Paleontoloji bilimi nedir ne anlama gelir? paleontoloji biliminin uğraşı alanları ve Paleontoloji ile ilgili genel ve temel bilgilerin bulun...
Paleontoloji bilimi nedir ne anlama gelir? paleontoloji biliminin uğraşı alanları ve Paleontoloji ile ilgili genel ve temel bilgilerin bulunmuş olduğu yazımız.
Eski çağlardaki diri varlıkları inceleyen, ayrıca taşıllarla (fosillerle) uğraşan ilim dalıdır.
Paleontolojinin çabalama alanı toprak altıdır, çünkü eski çağlarda yaşamış, bugün ortadan kalkmış hayvanların, bitkilerin taşlaşmış kemikleri ama yeraltının türlü derinliklerindeki kayalar içinde mevcuttur.
Paleontoloji (eski varlıkbilim) ikiye ayrılır:
1 — Paleofitoloji: Nebat taşıllarını inceler: bu şekilde, eski çağlarda yetişen bitkileri araştırır.
2. — Paleozooloji: Yayvan taşıllariyle uğraşır, eski çalğarda yaşamış hayvanları inceler
Paleontolojinin bitkibilim (botanik), hayvanbilim (zooloji) ile olmasıyla birlikte yer ilim (yerbilim) ile de yakından ilgisi vardır. Hakikaten, eski varlık ilim araştırmaları bu üç alanda bir sürü bilgiler edinilmesini sağlar: Fosiller üstünde meydana getirilen incelemeler, varılan buluşlar bir taraftan bitkilerin, hayvanların gelişmesini, hangi türden yeni türler türediğini ortaya koyarken, öte taraftan, taşılların bulunmuş olduğu kaya katman (katman)larının yaşını da meydana çıkarır.
Paleontolojinin çok eski bir zamanı vardır. Çağdaş paleontolojiyi kuran her ne kadar Fransız bilgini Cuvier ( 1769 1832) ise de ondan daha ilkin bu mevzu üstünde çalışmış olanlar vardır Heredotos’a gore Eski Mısırlı rahipler bir takım deniz kabukları üstünde derin incelemeler yapmışlardır. Aristoteles, Ksenophon, Strabon da fosiller üstünde çalışmışlarsa da, kati bir sonuca ulaşamamışlardı.

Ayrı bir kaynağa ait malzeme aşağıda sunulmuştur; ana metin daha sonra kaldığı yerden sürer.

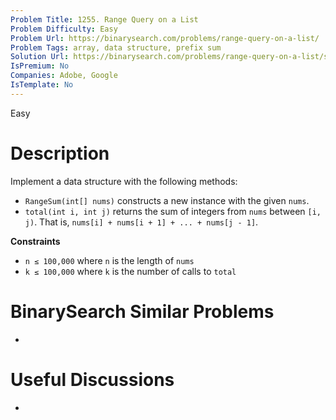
 ```yaml
---
Problem Title: 1255. Range Query on a List
Problem Difficulty: Easy
Problem Url: https://binarysearch.com/problems/range-query-on-a-list/
Problem Tags: array, data structure, prefix sum
Solution Url: https://binarysearch.com/problems/range-query-on-a-list/solutions/
IsPremium: No
Companies: Adobe, Google
IsTemplate: No
---
```


<span style="color: ;">Easy</span>

# Description

Implement a data structure with the following methods:

- `RangeSum(int[] nums)` constructs a new instance with the given `nums`.
- `total(int i, int j)` returns the sum of integers from `nums` between `[i, j)`. That is, `nums[i] + nums[i + 1] + ... + nums[j - 1]`.

**Constraints**
- `n ≤ 100,000` where `n` is the length of `nums`
- `k ≤ 100,000` where `k` is the number of calls to `total`

# BinarySearch Similar Problems

- []()

# Useful Discussions

- []()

Ortaçağ’da ise ilim adamları bu fosillerin nereden ve iyi mi geldiğini izah etmek için acayip bazı hikayeler uydurmaktan daha ileri gidememişlerdi. Yalnız, XV. yüzyılın sonlarına doğru ünlü sanat ve ilim adamı Leonardo da Vinci gerçeğe çok yakın buluşlar yapmayı başardı. XVI yüzyılda Frascataro, Bernard Palissy şeklinde bilginler kayalar içinde bulunan bu kabukların, çok eskiden yaşamış olan canlılara ait bulunduğunu ileri sürdüler. Bir süre sonra Cuvier araştırmalarını bu yönden ilerleterek, o zamana kadar bir türlü sınırlandırılamamış bir takım hayvan kemiklerini sıraya koydu, Jura devrinde keseli memelilerin yaşamış bulunduğunu ileri sürdü. O sıralarda bir çok alim memelilerin ortaya çıkışının daha yeni bulunduğunu sanıyorlardı.

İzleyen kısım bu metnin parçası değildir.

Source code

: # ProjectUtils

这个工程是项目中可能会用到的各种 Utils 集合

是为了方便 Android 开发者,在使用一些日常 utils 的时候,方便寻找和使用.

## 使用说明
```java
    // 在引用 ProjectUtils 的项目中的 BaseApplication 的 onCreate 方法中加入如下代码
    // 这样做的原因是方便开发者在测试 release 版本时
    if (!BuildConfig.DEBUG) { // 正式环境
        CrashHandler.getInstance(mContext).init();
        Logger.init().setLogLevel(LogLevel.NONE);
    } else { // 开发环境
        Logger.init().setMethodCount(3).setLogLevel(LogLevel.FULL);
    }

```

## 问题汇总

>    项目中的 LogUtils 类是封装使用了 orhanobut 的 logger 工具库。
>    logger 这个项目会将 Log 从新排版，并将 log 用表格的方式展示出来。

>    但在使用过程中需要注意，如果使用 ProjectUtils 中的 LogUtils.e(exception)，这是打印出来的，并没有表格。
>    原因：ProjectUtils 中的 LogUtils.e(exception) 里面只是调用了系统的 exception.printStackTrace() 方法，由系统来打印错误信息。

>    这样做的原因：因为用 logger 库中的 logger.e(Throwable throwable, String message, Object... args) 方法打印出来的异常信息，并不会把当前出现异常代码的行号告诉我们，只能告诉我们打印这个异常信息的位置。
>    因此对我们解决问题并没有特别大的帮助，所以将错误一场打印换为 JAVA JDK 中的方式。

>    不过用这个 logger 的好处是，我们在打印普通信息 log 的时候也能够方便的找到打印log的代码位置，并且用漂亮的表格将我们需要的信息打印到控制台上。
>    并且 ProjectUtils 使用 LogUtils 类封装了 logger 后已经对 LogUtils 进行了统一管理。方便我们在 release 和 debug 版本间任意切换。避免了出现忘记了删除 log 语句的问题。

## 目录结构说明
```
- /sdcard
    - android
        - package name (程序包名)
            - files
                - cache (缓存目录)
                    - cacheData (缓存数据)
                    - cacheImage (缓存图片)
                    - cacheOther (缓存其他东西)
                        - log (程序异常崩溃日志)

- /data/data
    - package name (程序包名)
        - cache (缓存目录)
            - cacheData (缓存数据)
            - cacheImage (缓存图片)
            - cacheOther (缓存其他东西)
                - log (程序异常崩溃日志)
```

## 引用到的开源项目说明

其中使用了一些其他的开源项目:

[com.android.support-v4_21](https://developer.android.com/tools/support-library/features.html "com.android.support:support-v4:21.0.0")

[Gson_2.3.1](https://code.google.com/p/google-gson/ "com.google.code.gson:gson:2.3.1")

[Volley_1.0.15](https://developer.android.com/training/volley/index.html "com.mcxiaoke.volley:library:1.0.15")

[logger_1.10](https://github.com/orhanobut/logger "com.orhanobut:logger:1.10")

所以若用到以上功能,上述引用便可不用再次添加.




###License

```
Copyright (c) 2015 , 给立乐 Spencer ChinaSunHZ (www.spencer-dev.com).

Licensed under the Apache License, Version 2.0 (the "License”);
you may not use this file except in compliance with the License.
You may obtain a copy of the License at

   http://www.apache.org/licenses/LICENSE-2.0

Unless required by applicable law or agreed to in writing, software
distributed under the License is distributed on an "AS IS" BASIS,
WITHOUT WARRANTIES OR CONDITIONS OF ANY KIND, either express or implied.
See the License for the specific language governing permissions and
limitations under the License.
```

Bugün paleontolojinin bizlere öğrettiklerine gore, yeryüzünde diri varlıklar yavaş yavaş gelişmiştir. Yaşam denizde başlamış, kabuklularla birlikte organik yaşam ortaya çıkmıştır. Böceklerden birçoğunun vücut yapılışı bakımından ince, nazik olmaları yüzünden taşıllarına zor rastlanıyor. Bunun yanıbaşında yumuşakçaların taşılları ise böceklerinkinden sayıca daha fazladır.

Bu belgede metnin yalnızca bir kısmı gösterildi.